Ultraviolet radiation and the snow alga Chlamydomonas nivalis (Bauer) Wille[para]

Photochemistry and Photobiology, Jun 2003 by Gorton, Holly L, Vogelmann, Thomas C

The extent of UV damage to an organism depends not only on the amount of UV absorbed by susceptible cellular components but also on the ability of cells to repair the damage. The ratio of VIS to UV radiation can be important for repair. For example, an important pathway for DNA repair is photoreactivation by a photolyase enzyme that requires UV-A or blue light. Although we do not know which DNA repair mechanisms function in C. nivalis, it is clear that photolyase is important in both chloroplastic and nuclear DNA repair in congeneric C. reinhardtii (38). Although penetration of UV-B, UV-A and blue into C. nivalis cells is low, it is similar for all three wavebands (Fig. 5), so if UV-B can penetrate to cause damage, UV-A and blue can penetrate to aid repair. In addition, the D1 protein of PSII is continually replaced as it becomes damaged, and UV can increase the rate of D1 turnover (39,40). If repair keeps pace with UV-induced damage, there may be no change in the electron transport rate, but the cells could still incur an increased metabolic cost because of the increased rate of D1 turnover (41). An increased PAR-UV ratio means an increased rate of photosynthesis relative to damage and hence, perhaps, increased energy available for repair (42). We suggest that if C. nivalis responds to the balance of UV and VIS radiation as do other photosynthetic organisms, repair to DNA and the photosynthetic apparatus would be more likely with increasing depth because the ratio of PAR and UV-A to UV-B would be increased.

Although attenuation of UV by the snow should provide protection to subsurface cells, that protection would be inconsistent because of the mutability of summer snowfields. The location of algae within the snow can change dramatically during summer days when warm temperatures and intense sun can melt the snowpack by 10 cm or more each day. During these times, the algae move laterally and vertically with meltwater, and they can experience widely varying photon fluxes. Given these dynamic mixing conditions, there is little opportunity for cells to adapt to a local light environment within the snow. Strong protection against UV would be required as the snow surface melts downward, exposing some algae to surface conditions while allowing others to ride the meltwater to a temporary refuge deeper within the snowpack, where repair might be more likely to prevail over damage.
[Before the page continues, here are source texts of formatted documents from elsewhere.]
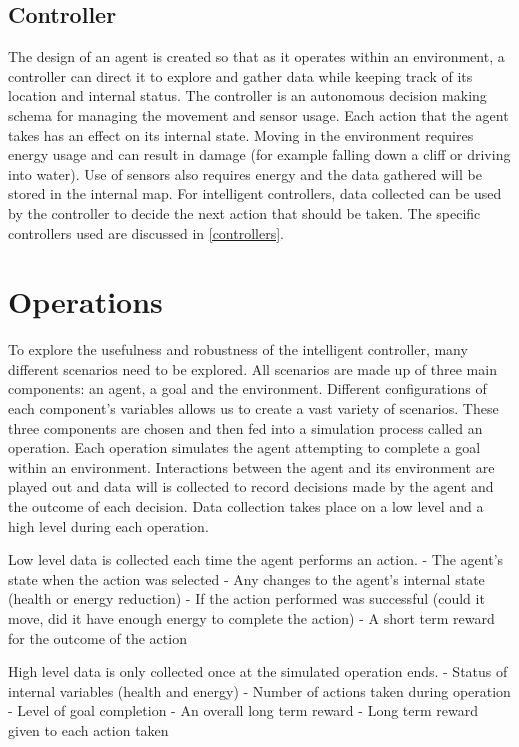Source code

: \subsection{Controller}
The design of an agent is created so that as it operates within an environment, a controller can direct it to explore and gather data while keeping track of its location and internal status.
The controller is an autonomous decision making schema for managing the movement and sensor usage.
Each action that the agent takes has an effect on its internal state.
Moving in the environment requires energy usage and can result in damage (for example falling down a cliff or driving into water).
Use of sensors also requires energy and the data gathered will be stored in the internal map.
For intelligent controllers, data collected can be used by the controller to decide the next action that should be taken.
The specific controllers used are discussed in \ref{controllers}.




\section{Operations}
To explore the usefulness and robustness of the intelligent controller, many different scenarios need to be explored.
All scenarios are made up of three main components: an agent, a goal and the environment.
Different configurations of each component's variables allows us to create a vast variety of scenarios.
These three components are chosen and then fed into a simulation process called an operation. 
Each operation simulates the agent attempting to complete a goal within an environment.
Interactions between the agent and its environment are played out and data will is collected to record decisions made by the agent and the outcome of each decision.
Data collection takes place on a low level and a high level during each operation.

Low level data is collected each time the agent performs an action.
- The agent's state when the action was selected
- Any changes to the agent's internal state (health or energy reduction)
- If the action performed was successful (could it move, did it have enough energy to complete the action)
- A short term reward for the outcome of the action


High level data is only collected once at the simulated operation ends.
- Status of internal variables (health and energy)
- Number of actions taken during operation
- Level of goal completion
- An overall long term reward
- Long term reward given to each action taken



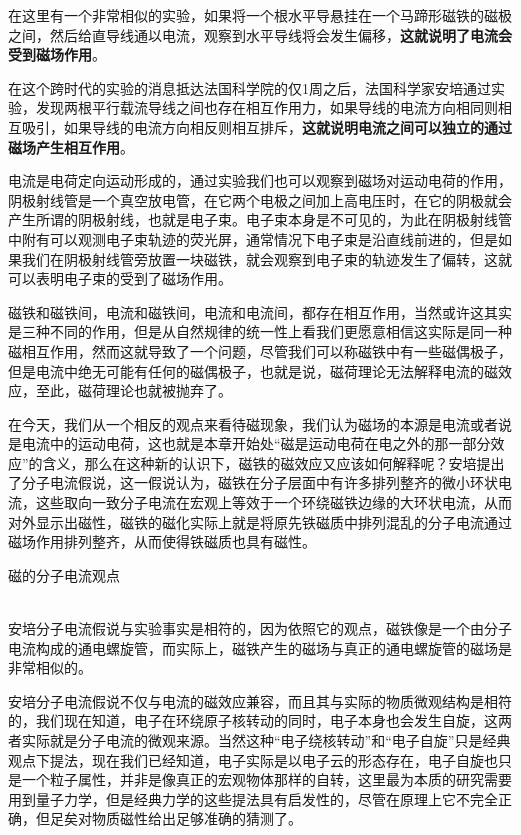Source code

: 在这里有一个非常相似的实验，如果将一个根水平导悬挂在一个马蹄形磁铁的磁极之间，然后给直导线通以电流，观察到水平导线将会发生偏移，\textbf{这就说明了电流会受到磁场作用}。

在这个跨时代的实验的消息抵达法国科学院的仅1周之后，法国科学家安培通过实验，发现两根平行载流导线之间也存在相互作用力，如果导线的电流方向相同则相互吸引，如果导线的电流方向相反则相互排斥，\textbf{这就说明电流之间可以独立的通过磁场产生相互作用}。

电流是电荷定向运动形成的，通过实验我们也可以观察到磁场对运动电荷的作用，阴极射线管是一个真空放电管，在它两个电极之间加上高电压时，在它的阴极就会产生所谓的阴极射线，也就是电子束。电子束本身是不可见的，为此在阴极射线管中附有可以观测电子束轨迹的荧光屏，通常情况下电子束是沿直线前进的，但是如果我们在阴极射线管旁放置一块磁铁，就会观察到电子束的轨迹发生了偏转，这就可以表明电子束的受到了磁场作用。

磁铁和磁铁间，电流和磁铁间，电流和电流间，都存在相互作用，当然或许这其实是三种不同的作用，但是从自然规律的统一性上看我们更愿意相信这实际是同一种磁相互作用，然而这就导致了一个问题，尽管我们可以称磁铁中有一些磁偶极子，但是电流中绝无可能有任何的磁偶极子，也就是说，磁荷理论无法解释电流的磁效应，至此，磁荷理论也就被抛弃了。

在今天，我们从一个相反的观点来看待磁现象，我们认为磁场的本源是电流或者说是电流中的运动电荷，这也就是本章开始处“磁是运动电荷在电之外的那一部分效应”的含义，那么在这种新的认识下，磁铁的磁效应又应该如何解释呢？安培提出了分子电流假说，这一假说认为，磁铁在分子层面中有许多排列整齐的微小环状电流，这些取向一致分子电流在宏观上等效于一个环绕磁铁边缘的大环状电流，从而对外显示出磁性，磁铁的磁化实际上就是将原先铁磁质中排列混乱的分子电流通过磁场作用排列整齐，从而使得铁磁质也具有磁性。
\begin{Figure}{磁的分子电流观点}
    \\
    \\
\end{Figure}

安培分子电流假说与实验事实是相符的，因为依照它的观点，磁铁像是一个由分子电流构成的通电螺旋管，而实际上，磁铁产生的磁场与真正的通电螺旋管的磁场是非常相似的。

安培分子电流假说不仅与电流的磁效应兼容，而且其与实际的物质微观结构是相符的，我们现在知道，电子在环绕原子核转动的同时，电子本身也会发生自旋，这两者实际就是分子电流的微观来源。当然这种“电子绕核转动”和“电子自旋”只是经典观点下提法，现在我们已经知道，电子实际是以电子云的形态存在，电子自旋也只是一个粒子属性，并非是像真正的宏观物体那样的自转，这里最为本质的研究需要用到量子力学，但是经典力学的这些提法具有启发性的，尽管在原理上它不完全正确，但足矣对物质磁性给出足够准确的猜测了。

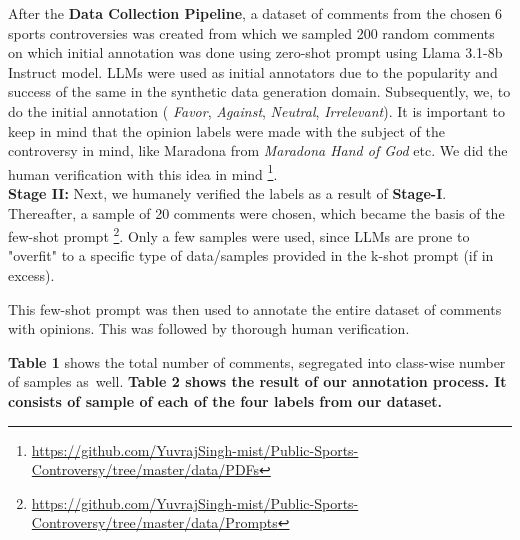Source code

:\documentclass[sigconf, review]{acmart}
\begin{document}
 After the \textbf{Data Collection Pipeline}, a dataset of comments from the chosen 6 sports controversies was created from which we sampled 200 random comments on which initial annotation was done using zero-shot prompt using Llama 3.1-8b Instruct model. 
LLMs were used as initial annotators \cite{tan2024largelanguagemodelsdata, pavlovic-poesio-2024-effectiveness} due to the popularity and success of the same in the synthetic data generation domain. 
Subsequently, we, to do the initial annotation ( \textit{Favor}, \textit{Against}, \textit{Neutral}, \textit{Irrelevant}).
It is important to keep in mind that the opinion labels were made with the subject of the controversy in mind, like Maradona from \textit{Maradona Hand of God} etc. We did the human verification with this idea in mind \footnote{\url{https://github.com/YuvrajSingh-mist/Public-Sports-Controversy/tree/master/data/PDFs}}. \\
{\bf Stage II:} Next, we humanely verified the labels as a result of {\bf Stage-I}. Thereafter, a sample of 20 comments were chosen, which became the basis of the few-shot prompt \footnote{\url{https://github.com/YuvrajSingh-mist/Public-Sports-Controversy/tree/master/data/Prompts}}. Only a few samples were used, since LLMs are prone to "overfit" to a specific type of data/samples provided in the k-shot prompt (if in excess).

This few-shot prompt was then used to annotate the entire dataset of comments with opinions. This was followed by thorough human verification.

\textbf{Table 1} shows the total number of comments, segregated into class-wise number of samples as well.
\textbf{Table 2 shows the result of our annotation process. It consists of sample of each of the four labels from our dataset.}

        
\end{document}
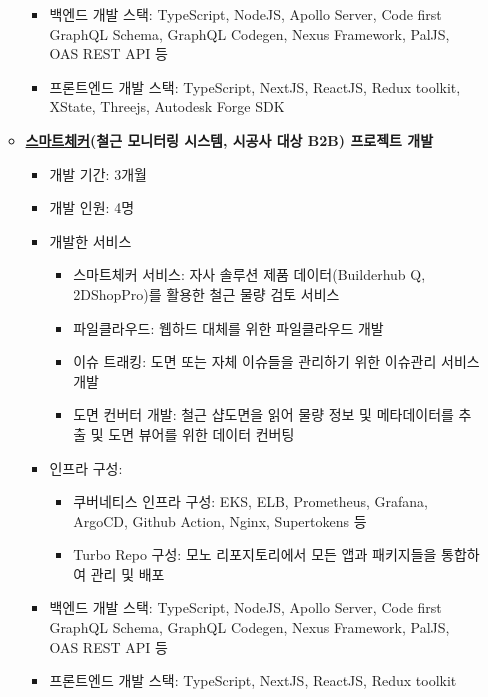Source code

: \begin{itemize}[label=]
\begin{itemize}[label=]
\begin{itemize}[label=]
\begin{itemize}
			                  \end{itemize}
			            \item 백엔드 개발 스택: TypeScript, NodeJS, Apollo Server, Code first GraphQL Schema, GraphQL Codegen, Nexus Framework, PalJS, OAS REST API 등
			            \item 프론트엔드 개발 스택: TypeScript, NextJS, ReactJS, Redux toolkit, XState, Threejs, Autodesk Forge SDK
		            \end{itemize}
		      \item \textbf{\href{https://check.builderhub.io/signin}{스마트체커}(철근 모니터링 시스템, 시공사 대상 B2B) 프로젝트 개발}
		            \begin{itemize}[label=]
			            \item 개발 기간: 3개월
			            \item 개발 인원: 4명
			            \item 개발한 서비스
			                  \begin{itemize}
				                  \item 스마트체커 서비스: 자사 솔루션 제품 데이터(Builderhub Q, 2DShopPro)를 활용한 철근 물량 검토 서비스
				                  \item 파일클라우드: 웹하드 대체를 위한 파일클라우드 개발
				                  \item 이슈 트래킹: 도면 또는 자체 이슈들을 관리하기 위한 이슈관리 서비스 개발
				                  \item 도면 컨버터 개발: 철근 샵도면을 읽어 물량 정보 및 메타데이터를 추출 및 도면 뷰어를 위한 데이터 컨버팅
			                  \end{itemize}
			            \item 인프라 구성:
			                  \begin{itemize}
				                  \item 쿠버네티스 인프라 구성: EKS, ELB, Prometheus, Grafana, ArgoCD, Github Action, Nginx, Supertokens 등
				                  \item Turbo Repo 구성: 모노 리포지토리에서 모든 앱과 패키지들을 통합하여 관리 및 배포
			                  \end{itemize}
			            \item 백엔드 개발 스택: TypeScript, NodeJS, Apollo Server, Code first GraphQL Schema, GraphQL Codegen, Nexus Framework, PalJS, OAS REST API 등
			            \item 프론트엔드 개발 스택: TypeScript, NextJS, ReactJS, Redux toolkit

\end{itemize}
\end{itemize}
\end{itemize}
UV optics of C. nivalis cells

In algae, two of the main protective mechanisms to prevent UV-induced damage are synthesis of screening compounds and movement of organelles or entire cells out of the high-UV area (43,44). In C. nivalis aplanospores, both the nucleus and chloroplast are centrally located, and the radiation load comes from all directions, so organelle movement would not provide any additional protection. In addition, C. nivalis cells lack flagellae and cannot move to escape a high-UV environment. Although cells may sometimes wash down into the snow with meltwater and thus find a temporary low-UV respite, screening would be more reliable than motility and therefore likely to be important in avoiding UV damage.